Metadata-Version: 2.1
Name: blocklist-aggregator
Version: 0.9.1
Summary: Domains blocklist aggregator
Home-page: https://github.com/dmachard/blocklist-aggregator
Author: Denis MACHARD
Author-email: d.machard@gmail.com
Keywords: blocklist aggregator domains dns blacklist whitelist
Platform: any
Classifier: License :: OSI Approved :: MIT License
Classifier: Programming Language :: Python :: 3
Classifier: Operating System :: OS Independent
Classifier: Topic :: Software Development :: Libraries
Description-Content-Type: text/markdown
License-File: LICENSE
Requires-Dist: pyyaml
Requires-Dist: requests
Requires-Dist: pure-cdb

![Testing](https://github.com/dmachard/blocklist-aggregator/workflows/Testing/badge.svg) ![Build](https://github.com/dmachard/blocklist-aggregator/workflows/Build/badge.svg) ![Publish](https://github.com/dmachard/blocklist-aggregator/workflows/Publish/badge.svg) 

# Blocklist aggregator

This python module does the aggregation of several ads/tracking/malware lists, and merges them into a unified list with duplicates removed.

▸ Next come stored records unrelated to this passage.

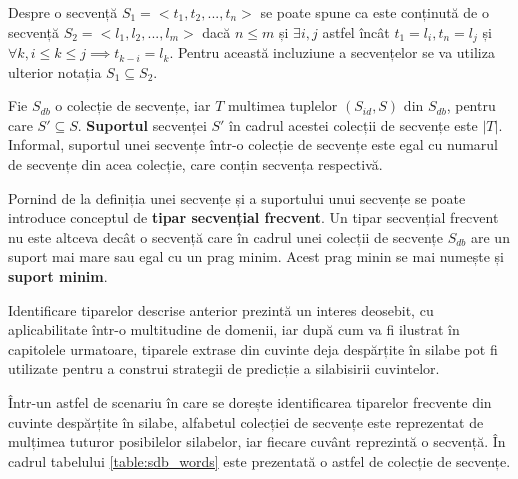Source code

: Despre o secvență $S_1=<t_1, t_2, ...,t_n>$ se poate spune ca este conținută de o secvență $S_2=<l_1, l_2, ...,l_m>$ dacă $n \leq m$ și $ \exists i,j$ astfel încât $t_1 = l_i, t_n = l_j$ și $\forall k, i \leq k \leq j \implies t_{k-i} = l_k$. Pentru această incluziune a secvențelor se va utiliza ulterior notația $S_1 \subseteq S_2$.      
\begin{defi}

Fie $S_{db}$ o colecție de secvențe, iar $T$ multimea tuplelor $(S_{id}, S)$ din $S_{db}$, pentru care $S' \subseteq S$. \textbf{Suportul} secvenței $S'$ în cadrul acestei colecții de secvențe este $\vert T \vert$. Informal, suportul unei secvențe într-o colecție de secvențe este egal cu numarul de secvențe din acea colecție, care conțin secvența respectivă.
\end{defi}

Pornind de la definiția unei secvențe și a suportului unui secvențe se poate introduce conceptul de \textbf{tipar secvențial frecvent}. Un tipar secvențial frecvent nu este altceva decât o secvență care în cadrul unei colecții de secvențe $S_{db}$ are un suport mai mare sau egal cu un prag minim. Acest prag minin se mai numește și \textbf{suport minim}.

Identificare tiparelor descrise anterior prezintă un interes deosebit, cu aplicabilitate într-o multitudine de domenii, iar după cum va fi ilustrat în capitolele urmatoare, tiparele extrase din cuvinte deja despărțite în silabe pot fi utilizate pentru a construi strategii de predicție a silabisirii cuvintelor. 

\begin{ex}
Într-un astfel de scenariu în care se dorește identificarea tiparelor frecvente din cuvinte despărțite în silabe, alfabetul colecției de secvențe este reprezentat de mulțimea tuturor posibilelor silabelor, iar fiecare cuvânt reprezintă o secvență. În cadrul tabelului \ref{table:sdb_words} este prezentată o astfel de colecție de secvențe.
\end{ex}

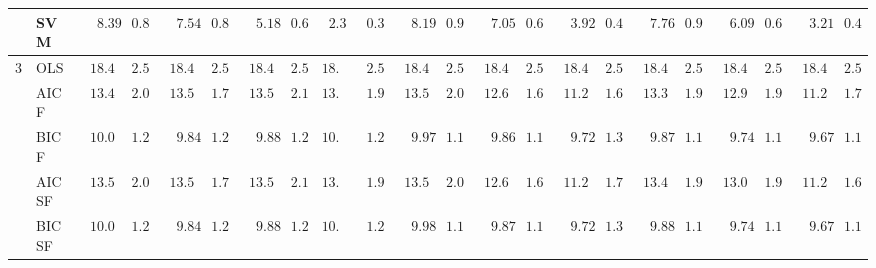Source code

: \begin{tabular}{p{0.2cm}p{1cm}|p{0.6cm}p{0.6cm}|p{0.6cm}p{0.6cm}p{0.6cm}p{0.6cm}p{0.6cm}p{0.6cm}|p{0.6cm}p{0.6cm}p{0.6cm}p{0.6cm}p{0.6cm}p{0.6cm}|p{0.6cm}p{0.6cm}p{0.6cm}p{0.6cm}p{0.6cm}p{0.6cm}}
 & SVM  & $\phantom{00}8.39$ & $\phantom{0}0.84$ & $\phantom{00}7.54$ & $\phantom{0}0.82$ & $\phantom{00}5.18$ & $\phantom{0}0.64$ & $\phantom{0}2.32$ & $\phantom{0}0.34$ & $\phantom{00}8.19$ & $\phantom{0}0.99$ & $\phantom{00}7.05$ & $\phantom{0}0.64$ & $\phantom{00}3.92$ & $\phantom{0}0.48$ & $\phantom{00}7.76$ & $\phantom{0}0.90$ & $\phantom{00}6.09$ & $\phantom{0}0.69$ & $\phantom{00}3.21$ & $\phantom{0}0.45$ \\\hline
3 & OLS  & $\phantom{0}18.46$ & $\phantom{0}2.55$ & $\phantom{0}18.46$ & $\phantom{0}2.55$ & $\phantom{0}18.46$ & $\phantom{0}2.55$ & $18.46$ & $\phantom{0}2.55$ & $\phantom{0}18.46$ & $\phantom{0}2.55$ & $\phantom{0}18.46$ & $\phantom{0}2.55$ & $\phantom{0}18.46$ & $\phantom{0}2.55$ & $\phantom{0}18.46$ & $\phantom{0}2.55$ & $\phantom{0}18.46$ & $\phantom{0}2.55$ & $\phantom{0}18.46$ & $\phantom{0}2.55$ \\
 & AIC F  & $\phantom{0}13.48$ & $\phantom{0}2.06$ & $\phantom{0}13.53$ & $\phantom{0}1.78$ & $\phantom{0}13.50$ & $\phantom{0}2.14$ & $13.51$ & $\phantom{0}1.92$ & $\phantom{0}13.56$ & $\phantom{0}2.06$ & $\phantom{0}12.69$ & $\phantom{0}1.65$ & $\phantom{0}11.26$ & $\phantom{0}1.61$ & $\phantom{0}13.32$ & $\phantom{0}1.90$ & $\phantom{0}12.94$ & $\phantom{0}1.90$ & $\phantom{0}11.23$ & $\phantom{0}1.75$ \\
 & BIC F  & $\phantom{0}10.01$ & $\phantom{0}1.22$ & $\phantom{00}9.84$ & $\phantom{0}1.25$ & $\phantom{00}9.88$ & $\phantom{0}1.21$ & $10.07$ & $\phantom{0}1.24$ & $\phantom{00}9.97$ & $\phantom{0}1.13$ & $\phantom{00}9.86$ & $\phantom{0}1.10$ & $\phantom{00}9.72$ & $\phantom{0}1.32$ & $\phantom{00}9.87$ & $\phantom{0}1.16$ & $\phantom{00}9.74$ & $\phantom{0}1.10$ & $\phantom{00}9.67$ & $\phantom{0}1.15$ \\
 & AIC SF  & $\phantom{0}13.56$ & $\phantom{0}2.04$ & $\phantom{0}13.56$ & $\phantom{0}1.73$ & $\phantom{0}13.54$ & $\phantom{0}2.11$ & $13.55$ & $\phantom{0}1.96$ & $\phantom{0}13.59$ & $\phantom{0}2.06$ & $\phantom{0}12.68$ & $\phantom{0}1.64$ & $\phantom{0}11.25$ & $\phantom{0}1.70$ & $\phantom{0}13.40$ & $\phantom{0}1.98$ & $\phantom{0}13.00$ & $\phantom{0}1.93$ & $\phantom{0}11.20$ & $\phantom{0}1.69$ \\
 & BIC SF  & $\phantom{0}10.00$ & $\phantom{0}1.21$ & $\phantom{00}9.84$ & $\phantom{0}1.24$ & $\phantom{00}9.88$ & $\phantom{0}1.21$ & $10.08$ & $\phantom{0}1.25$ & $\phantom{00}9.98$ & $\phantom{0}1.13$ & $\phantom{00}9.87$ & $\phantom{0}1.10$ & $\phantom{00}9.72$ & $\phantom{0}1.33$ & $\phantom{00}9.88$ & $\phantom{0}1.17$ & $\phantom{00}9.74$ & $\phantom{0}1.11$ & $\phantom{00}9.67$ & $\phantom{0}1.15$ \\

\end{tabular}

See the **[blocklist-domains](https://github.com/dmachard/blocklist-domains)** repository for an implementation.

Default sources:
- [x] winhelp2002.mvps.org
- [x] adaway.org
- [x] StevenBlack
- [x] urlhaus.abuse.ch
- [x] pgl.yoyo.org
- [x] someonewhocares.org
- [x] notracking
- [x] davidonzo/Threat-Intel
- [x] mitchellkrogza/Badd-Boyz-Hosts
- [x] PolishFiltersTeam/KADhosts
- [x] lists.disconnect.me
- [x] notracking/hosts-blocklists
- [x] easylist.to
- [x] paulgb/BarbBlock

## Table of contents
* [Installation](#installation)
* [Get Started](#get-started)
* [Custom Configuration](#custom-configuration)
* [Fetch and save-it to files](#fetch-and-save-it-to-files)

## Installation

![python 3.12.x](https://img.shields.io/badge/python%203.12.x-tested-blue) ![python 3.11.x](https://img.shields.io/badge/python%203.11.x-tested-blue) ![python 3.10.x](https://img.shields.io/badge/python%203.10.x-tested-blue) ![python 3.9.x](https://img.shields.io/badge/python%203.9.x-tested-blue) ![python 3.8.x](https://img.shields.io/badge/python%203.8.x-tested-blue)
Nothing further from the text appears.